Lynch products weren’t just used around the globe, they were used at home as well. In the Emge Plant on West 8th Street, employees packaged bacon using Lynch’s Tux bacon cartoning machine, which weighed over 10,000 pounds. Delco-Remy used a Lynch machine to package pre-assembled sets of contact ignition points for the automotive replacement parts market.
By 1960, 450 Lynch employees were busy at two locations making elevators and conveyors, machines for packaging solids and liquids, candy bar wrappers, automatic cartoning machines of all sorts, machines to mold, wrap and carton butter, machines to make and wrap ice cream sandwiches, machines to wrap and seal cookies and crackers, scales to measure products to be packed and many machines to form plastic products in sheets, threads and various other forms. The plastic was provided by a subsidiary in Elkhart.

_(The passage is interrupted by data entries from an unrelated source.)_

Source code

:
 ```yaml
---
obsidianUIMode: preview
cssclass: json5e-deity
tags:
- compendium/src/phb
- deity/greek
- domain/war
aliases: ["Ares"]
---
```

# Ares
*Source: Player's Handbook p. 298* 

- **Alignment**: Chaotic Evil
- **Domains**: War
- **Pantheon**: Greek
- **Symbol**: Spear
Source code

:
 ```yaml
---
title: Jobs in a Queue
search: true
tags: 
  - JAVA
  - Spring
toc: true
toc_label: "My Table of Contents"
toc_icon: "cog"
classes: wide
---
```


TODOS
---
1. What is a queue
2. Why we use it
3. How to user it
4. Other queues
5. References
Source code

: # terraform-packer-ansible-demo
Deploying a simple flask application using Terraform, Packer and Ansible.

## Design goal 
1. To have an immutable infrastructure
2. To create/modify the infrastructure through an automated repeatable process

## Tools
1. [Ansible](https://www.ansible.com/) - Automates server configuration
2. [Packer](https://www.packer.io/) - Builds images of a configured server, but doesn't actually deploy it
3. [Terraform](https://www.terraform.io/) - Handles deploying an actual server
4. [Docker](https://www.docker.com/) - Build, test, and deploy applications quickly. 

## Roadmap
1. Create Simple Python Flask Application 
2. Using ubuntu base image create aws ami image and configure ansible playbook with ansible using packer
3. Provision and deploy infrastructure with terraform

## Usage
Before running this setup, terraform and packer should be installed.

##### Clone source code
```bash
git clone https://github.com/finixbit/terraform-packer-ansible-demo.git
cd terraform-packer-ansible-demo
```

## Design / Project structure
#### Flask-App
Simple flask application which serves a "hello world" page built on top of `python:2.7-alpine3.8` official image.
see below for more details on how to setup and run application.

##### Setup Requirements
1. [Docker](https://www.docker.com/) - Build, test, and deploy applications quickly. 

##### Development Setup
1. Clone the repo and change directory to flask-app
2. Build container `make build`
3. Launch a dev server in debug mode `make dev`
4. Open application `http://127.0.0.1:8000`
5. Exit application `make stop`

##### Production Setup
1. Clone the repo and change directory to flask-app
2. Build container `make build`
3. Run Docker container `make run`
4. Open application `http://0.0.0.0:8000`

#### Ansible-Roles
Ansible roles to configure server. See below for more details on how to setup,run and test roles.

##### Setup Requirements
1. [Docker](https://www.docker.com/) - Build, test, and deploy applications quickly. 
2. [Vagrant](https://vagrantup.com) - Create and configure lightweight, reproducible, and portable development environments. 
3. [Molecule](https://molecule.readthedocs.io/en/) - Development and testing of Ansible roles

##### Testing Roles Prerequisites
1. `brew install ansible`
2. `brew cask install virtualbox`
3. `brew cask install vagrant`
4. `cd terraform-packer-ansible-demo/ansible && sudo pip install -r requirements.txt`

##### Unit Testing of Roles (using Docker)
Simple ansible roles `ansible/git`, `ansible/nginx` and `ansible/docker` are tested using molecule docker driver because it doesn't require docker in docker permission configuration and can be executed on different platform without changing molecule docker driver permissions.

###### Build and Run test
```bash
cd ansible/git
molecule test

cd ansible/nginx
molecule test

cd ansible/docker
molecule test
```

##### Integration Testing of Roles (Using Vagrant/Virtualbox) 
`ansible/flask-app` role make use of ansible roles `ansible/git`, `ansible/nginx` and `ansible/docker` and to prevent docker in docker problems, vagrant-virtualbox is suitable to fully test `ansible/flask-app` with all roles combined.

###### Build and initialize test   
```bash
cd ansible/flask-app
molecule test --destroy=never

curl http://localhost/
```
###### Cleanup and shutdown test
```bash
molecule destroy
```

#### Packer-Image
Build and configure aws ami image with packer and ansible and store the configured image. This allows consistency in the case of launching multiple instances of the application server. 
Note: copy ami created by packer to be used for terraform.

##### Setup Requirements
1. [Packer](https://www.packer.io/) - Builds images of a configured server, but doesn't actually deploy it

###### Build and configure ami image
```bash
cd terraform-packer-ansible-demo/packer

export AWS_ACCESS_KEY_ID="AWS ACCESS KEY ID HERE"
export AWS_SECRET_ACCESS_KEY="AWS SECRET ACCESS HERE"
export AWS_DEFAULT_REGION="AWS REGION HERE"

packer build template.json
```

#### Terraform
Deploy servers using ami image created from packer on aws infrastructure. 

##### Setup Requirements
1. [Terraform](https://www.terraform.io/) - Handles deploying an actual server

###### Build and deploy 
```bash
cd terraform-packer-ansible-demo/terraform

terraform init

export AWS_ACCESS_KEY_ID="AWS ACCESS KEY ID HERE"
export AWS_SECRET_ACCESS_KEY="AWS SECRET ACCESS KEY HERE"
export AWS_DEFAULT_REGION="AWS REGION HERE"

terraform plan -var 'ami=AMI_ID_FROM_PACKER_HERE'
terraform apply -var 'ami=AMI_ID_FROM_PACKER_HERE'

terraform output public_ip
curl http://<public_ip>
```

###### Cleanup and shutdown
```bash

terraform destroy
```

The driving force behind Lynch’s phenomenal growth was Thomas Chandler Werbe, Sr. Although not one of Lynch’s original founders, he became associated with the company in the 1920s and was a driving force behind the merger of Dice and Lynch. He bought out James Lynch’s stock in the company when Lynch retired. Werbe was yet another of the entrepreneurs typical of Anderson in the first half of the 20th century. In addition to his leadership of Lynch Corporation, Werbe was active in the community as well. He was a director for Anderson’s YMCA and the president of the board of the Community Chest, which was the precursor of the United Way. Werbe’s wife was Cleo Edwards Werbe, a native of Tipton County. Cleo had attended college in Virginia and had been a news gatherer for the Anderson Herald. In the 30’s, the Werbes built Cleo’s dream home, modeled on the gracious Southern mansions she saw while a student in college. When it was finished, their home, Whitehall, was the largest residence in Anderson.